Jan. 24 (Bloomberg) -- Christopher Wong, who helps oversee $70 billion of assets at Aberdeen Asset Management Plc, commented on companies with businesses in China, in an interview in Singapore.
On Chinese stocks:
“We are not as comfortable holding Chinese companies, given the track records of companies there. A lot of the fortunes of the companies, particularly the state-owned enterprises, are driven by government policies, and they are always changing the policies in reaction to the global environment and the performance of the shareholders. So, sometimes, minority shareholders will have to suffer.”
Wong recommended companies such as McDonald’s Corp. and Yum! Brands Inc., owner of the KFC and Taco Bell chains, which have operations in China.
On the outlook for China:
“We continue to like the macro Chinese story that is going to be around for a while. But we like to play that story in a more conservative manner. That’s why we have Hong Kong companies going into China, companies with a track record.”

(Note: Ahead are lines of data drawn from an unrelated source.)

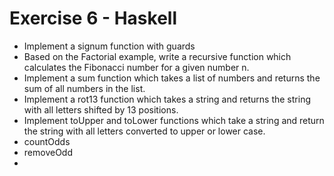 # Exercise 6 - Haskell

- Implement a signum function with guards
- Based on the Factorial example, write a recursive function which calculates the Fibonacci number for a given number n.
- Implement a sum function which takes a list of numbers and returns the sum of all numbers in the list.
- Implement a rot13 function which takes a string and returns the string with all letters shifted by 13 positions.
- Implement toUpper and toLower functions which take a string and return the string with all letters converted to upper or lower case.
- countOdds
- removeOdd
- 
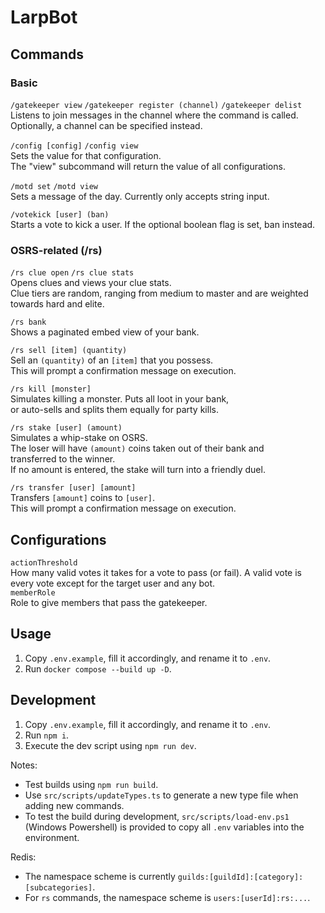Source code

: # LarpBot
## Commands
### Basic
`/gatekeeper view` `/gatekeeper register (channel)` `/gatekeeper delist` \
Listens to join messages in the channel where the command is called. \
Optionally, a channel can be specified instead. 

`/config [config]` `/config view` \
Sets the value for that configuration. \
The "view" subcommand will return the value of all configurations.

`/motd set` `/motd view` \
Sets a message of the day. Currently only accepts string input.

`/votekick [user] (ban)` \
Starts a vote to kick a user. If the optional boolean flag is set, ban instead.

### OSRS-related (/rs)
`/rs clue open` `/rs clue stats` \
Opens clues and views your clue stats. \
Clue tiers are random, ranging from medium to master and are weighted towards hard and elite.

`/rs bank` \
Shows a paginated embed view of your bank.

`/rs sell [item] (quantity)` \
Sell an `(quantity)` of an `[item]` that you possess. \
This will prompt a confirmation message on execution.

`/rs kill [monster]` \
Simulates killing a monster. Puts all loot in your bank, \
or auto-sells and splits them equally for party kills.

`/rs stake [user] (amount)` \
Simulates a whip-stake on OSRS. \
The loser will have `(amount)` coins taken out of their bank and \
transferred to the winner. \
If no amount is entered, the stake will turn into a friendly duel.

`/rs transfer [user] [amount]` \
Transfers `[amount]` coins to `[user]`. \
This will prompt a confirmation message on execution.



## Configurations
`actionThreshold` \
How many valid votes it takes for a vote to pass (or fail). A valid vote is every vote except for the target user and any bot. \
`memberRole` \
Role to give members that pass the gatekeeper.

## Usage
1. Copy `.env.example`, fill it accordingly, and rename it to `.env`.
2. Run `docker compose --build up -D`.

## Development
1. Copy `.env.example`, fill it accordingly, and rename it to `.env`.
2. Run `npm i`.
3. Execute the dev script using `npm run dev`.

Notes:
- Test builds using `npm run build`.
- Use `src/scripts/updateTypes.ts` to generate a new type file when adding new commands.
- To test the build during development, `src/scripts/load-env.ps1` (Windows Powershell) is provided to copy all `.env` variables into the environment.

Redis:
- The namespace scheme is currently `guilds:[guildId]:[category]:[subcategories]`.
- For `rs` commands, the namespace scheme is `users:[userId]:rs:...`.
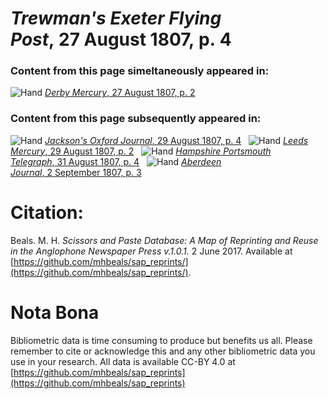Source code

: # *Trewman's Exeter Flying Post*, 27 August 1807, p. 4  
  
### Content from this page simeltaneously appeared in:  
![Hand](http://scissorsandpaste.net/wp-content/uploads/2017/06/smallhandpointer.png) [*Derby Mercury*, 27 August 1807, p. 2](https://mhbeals.github.io/sap_html/Derby-Mercury/Derby-Mercury-27-August-1807-p-2)  
  
### Content from this page subsequently appeared in:  
![Hand](http://scissorsandpaste.net/wp-content/uploads/2017/06/smallhandpointer.png) [*Jackson's Oxford Journal*, 29 August 1807, p. 4](https://mhbeals.github.io/sap_html/Jackson's-Oxford-Journal/Jackson's-Oxford-Journal-29-August-1807-p-4)  
![Hand](http://scissorsandpaste.net/wp-content/uploads/2017/06/smallhandpointer.png) [*Leeds Mercury*, 29 August 1807, p. 2](https://mhbeals.github.io/sap_html/Leeds-Mercury/Leeds-Mercury-29-August-1807-p-2)  
![Hand](http://scissorsandpaste.net/wp-content/uploads/2017/06/smallhandpointer.png) [*Hampshire Portsmouth Telegraph*, 31 August 1807, p. 4](https://mhbeals.github.io/sap_html/Hampshire-Portsmouth-Telegraph/Hampshire-Portsmouth-Telegraph-31-August-1807-p-4)  
![Hand](http://scissorsandpaste.net/wp-content/uploads/2017/06/smallhandpointer.png) [*Aberdeen Journal*, 2 September 1807, p. 3](https://mhbeals.github.io/sap_html/Aberdeen-Journal/Aberdeen-Journal-2-September-1807-p-3)  


# Citation: 

Beals. M. H. *Scissors and Paste Database: A Map of Reprinting and Reuse in the Anglophone Newspaper Press v.1.0.1.* 2 June 2017. Available at [https://github.com/mhbeals/sap_reprints/](https://github.com/mhbeals/sap_reprints/). 

# Nota Bona

Bibliometric data is time consuming to produce but benefits us all. Please remember to cite or acknowledge this and any other bibliometric data you use in your research. All data is available CC-BY 4.0 at [https://github.com/mhbeals/sap_reprints](https://github.com/mhbeals/sap_reprints)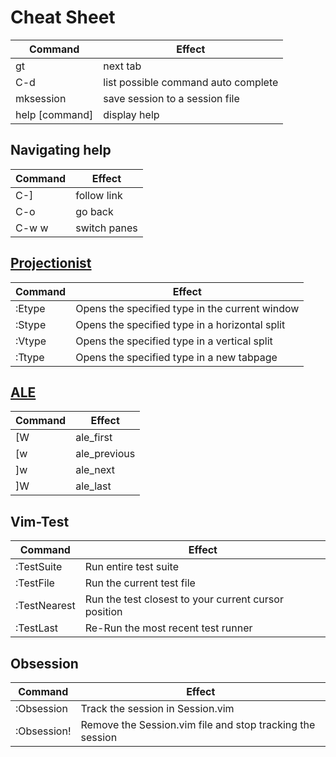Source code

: # Cheat Sheet

Command | Effect
------- | ------
gt 			| next tab
C-d 		| list possible command auto complete
mksession | save session to a session file
help [command] | display help

## Navigating help

Command | Effect
------- | ------
C-]		 	| follow link
C-o		 	| go back
C-w w 	| switch panes

## [Projectionist](https://github.com/tpope/vim-projectionist)

Command   | Effect
--------- | -----
:Etype 		| Opens the specified type in the current window 
:Stype 		| Opens the specified type in a horizontal split 
:Vtype 		| Opens the specified type in a vertical split 
:Ttype 		| Opens the specified type in a new tabpage

## [ALE](https://github.com/w0rp/ale)

Command | Effect
------- | ------
[W      | ale_first
[w			| ale_previous
]w			| ale_next
]W 			| ale_last

## Vim-Test

Command | Effect
------- | ------
:TestSuite | Run entire test suite
:TestFile | Run the current test file
:TestNearest | Run the test closest to your current cursor position 
:TestLast | Re-Run the most recent test runner

## Obsession

Command | Effect
------- | ------
:Obsession | Track the session in Session.vim
:Obsession! | Remove the Session.vim file and stop tracking the session
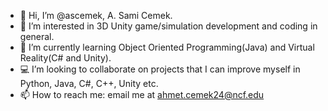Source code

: - 👋 Hi, I’m @ascemek, A. Sami Cemek.
- 👀 I’m interested in 3D Unity game/simulation development and coding in general.
- 📖 I’m currently learning Object Oriented Programming(Java) and Virtual Reality(C# and Unity).
- 💻 I’m looking to collaborate on projects that I can improve myself in Python, Java, C#, C++, Unity etc.
- 📫 How to reach me: email me at ahmet.cemek24@ncf.edu

<!---
ascemek/ascemek is a ✨ special ✨ repository because its `README.md` (this file) appears on your GitHub profile.
You can click the Preview link to take a look at your changes.
--->
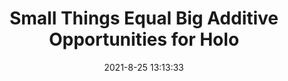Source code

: ---
"title": "Small Things Equal Big Additive Opportunities for Holo"
"date": "2021-8-25 13:13:33"
"feed_name": "INDUSTRYWEEK"
"feed_website": "https://www.industryweek.com/"
"feed_rss": "https://www.industryweek.com/__rss/website-scheduled-content.xml?input=%7B%22sectionAlias%22%3A%22home%22%7D"
"link": "https://www.industryweek.com/technology-and-iiot/article/21173340/small-things-equal-big-additive-opportunities-for-holo"
"file": "_posts/2021-8-25-13-13-33_INDUSTRYWEEK_425115c1cbaef85f6530ae8b4bc6452b7541a500.md"
"accident": "0"
"drilling": "0"
"dead": "0"
"injured": "0"
---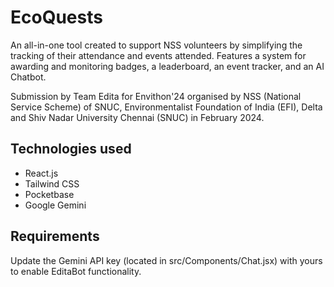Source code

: # EcoQuests

An all-in-one tool created to support NSS volunteers by simplifying the tracking of their attendance and events attended. Features a system for awarding and monitoring badges, a leaderboard, an event tracker, and an AI Chatbot.

Submission by Team Edita for Envithon'24 organised by NSS (National Service Scheme) of SNUC, Environmentalist Foundation of India (EFI), Delta and Shiv Nadar University Chennai (SNUC) in February 2024.

## Technologies used

- React.js
- Tailwind CSS
- Pocketbase
- Google Gemini

## Requirements

Update the Gemini API key (located in src/Components/Chat.jsx) with yours to enable EditaBot functionality.
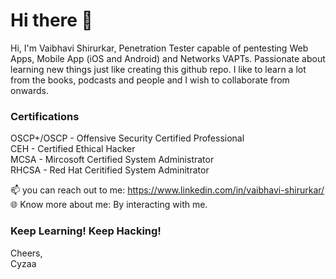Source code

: # **Hi there** 👋

Hi, I'm Vaibhavi Shirurkar, Penetration Tester capable of pentesting Web Apps, Mobile App (iOS and Android) and Networks VAPTs. Passionate about learning new things just like creating this github repo.
I like to learn a lot from the books, podcasts and people and I wish to collaborate from onwards. </br>

### **Certifications**

OSCP+/OSCP - Offensive Security Certified Professional</br>
CEH - Certified Ethical Hacker</br>
MCSA - Mircosoft Certified System Administrator</br>
RHCSA - Red Hat Ceritified System Adminitrator</br>

📫 you can reach out to me: https://www.linkedin.com/in/vaibhavi-shirurkar/ </br>
🌐 Know more about me: By interacting with me.</br>

### Keep Learning! Keep Hacking!</br>
Cheers,</br>
Cyzaa
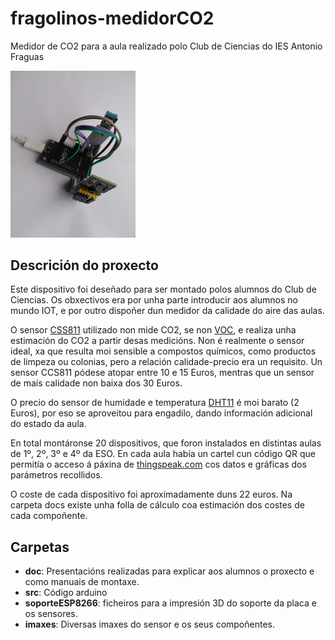 # fragolinos-medidorCO2
Medidor de CO2 para a aula realizado polo Club de Ciencias do IES Antonio Fraguas

<img src="./imaxes/prototipo.jpg" alt="prototipo" style="width:200px;"/>

## Descrición do proxecto
Este dispositivo foi deseñado para ser montado polos alumnos do Club de Ciencias. Os obxectivos era por unha parte introducir aos alumnos no mundo IOT, e por outro dispoñer dun medidor da calidade do aire das aulas.

O sensor [CSS811](https://www.sciosense.com/products/environmental-sensors/ccs811-gas-sensor-solution/) utilizado non mide CO2, se non [VOC](https://es.wikipedia.org/wiki/Compuestos_org%C3%A1nicos_vol%C3%A1tiles), e realiza unha estimación do CO2 a partir desas medicións. Non é realmente o sensor ideal, xa que resulta moi sensible a compostos químicos, como productos de limpeza ou colonias, pero a relación calidade-precio era un requisito. Un sensor CCS811 pódese atopar entre 10 e 15 Euros, mentras que un sensor de maís calidade non baixa dos 30 Euros.

O precio do sensor de humidade e temperatura [DHT11](https://learn.adafruit.com/dht) é moi barato (2 Euros), por eso se aproveitou para engadilo, dando información adicional do estado da aula.

En total montáronse 20 dispositivos, que foron instalados en distintas aulas de 1º, 2º, 3º e 4º da ESO. En cada aula había un cartel cun código QR que permitía o acceso á páxina de [thingspeak.com](https://thingspeak.com/)  cos datos e gráficas dos parámetros recollidos.

O coste de cada dispositivo foi aproximadamente duns 22 euros. Na carpeta docs existe unha folla de cálculo coa estimación dos costes de cada compoñente.


## Carpetas
* **doc**: Presentacións realizadas para explicar aos alumnos o proxecto e como manuais de montaxe.
* **src**: Código arduino
* **soporteESP8266**: ficheiros para a impresión 3D do soporte da placa e os sensores.
* **imaxes**: Diversas imaxes do sensor e os seus compoñentes.

## 
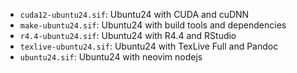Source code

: - `cuda12-ubuntu24.sif`: Ubuntu24 with CUDA and cuDNN
- `make-ubuntu24.sif`: Ubuntu24 with build tools and dependencies
- `r4.4-ubuntu24.sif`: Ubuntu24 with R4.4 and RStudio
- `texlive-ubuntu24.sif`: Ubuntu24 with TexLive Full and Pandoc
- `ubuntu24.sif`: Ubuntu24 with neovim nodejs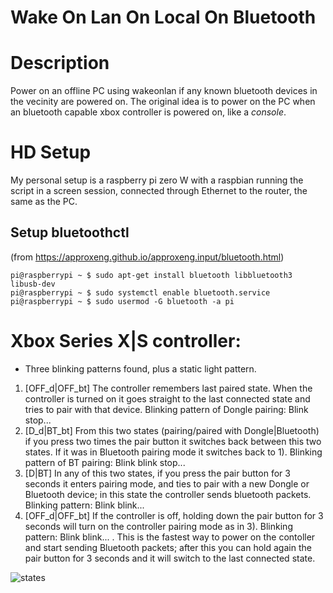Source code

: # Wake On Lan On Local On Bluetooth

# Description
Power on an offline PC using wakeonlan if any known bluetooth devices in the vecinity are powered on.
The original idea is to power on the PC when an bluetooth capable xbox controller is powered on, like a _console_.

# HD Setup
My personal setup is a raspberry pi zero W with a raspbian running the script in a screen session, connected through Ethernet to the router, the same as the PC.

## Setup bluetoothctl
(from https://approxeng.github.io/approxeng.input/bluetooth.html)

    pi@raspberrypi ~ $ sudo apt-get install bluetooth libbluetooth3 libusb-dev
    pi@raspberrypi ~ $ sudo systemctl enable bluetooth.service
    pi@raspberrypi ~ $ sudo usermod -G bluetooth -a pi

# Xbox Series X|S controller:
  - Three blinking patterns found, plus a static light pattern.

  1. [OFF_d|OFF_bt] The controller remembers last paired state. When the controller is turned on it goes straight to the last connected state and tries to pair with that device. Blinking pattern of Dongle pairing: Blink stop...
  2. [D_d|BT_bt] From this two states (pairing/paired with Dongle|Bluetooth) if you press two times the pair button it switches back between this two states. If it was in Bluetooth pairing mode it switches back to 1). Blinking pattern of BT pairing: Blink blink stop...
  3. [D|BT] In any of this two states, if you press the pair button for 3 seconds it enters pairing mode, and ties to pair with a new Dongle or Bluetooth device; in this state the controller sends bluetooth packets. Blinking pattern: Blink blink...
  5. [OFF_d|OFF_bt] If the controller is off, holding down the pair button for 3 seconds will turn on the controller pairing mode as in 3). Blinking pattern: Blink blink... . This is the fastest way to power on the contoller and start sending Bluetooth packets; after this you can hold again the pair button for 3 seconds and it will switch to the last connected state.

![states](https://github.com/user-attachments/assets/e78fc0be-4648-4579-9532-b8552ef62e73)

While the companies “may be slow in building up footprint, at least you know they are running it for the benefit of the shareholders,” Wong said. “There’s more certainty on cash coming back to shareholders.”
“Taiwan has not been a market we like, I guess because of the business model, there tends to be a lot of manufacturing, outsourcing for the Dells of the world. If you lose a contract, you lose quite a substantial chunk of revenue. You always have the cost pressure. That is an issue for us.”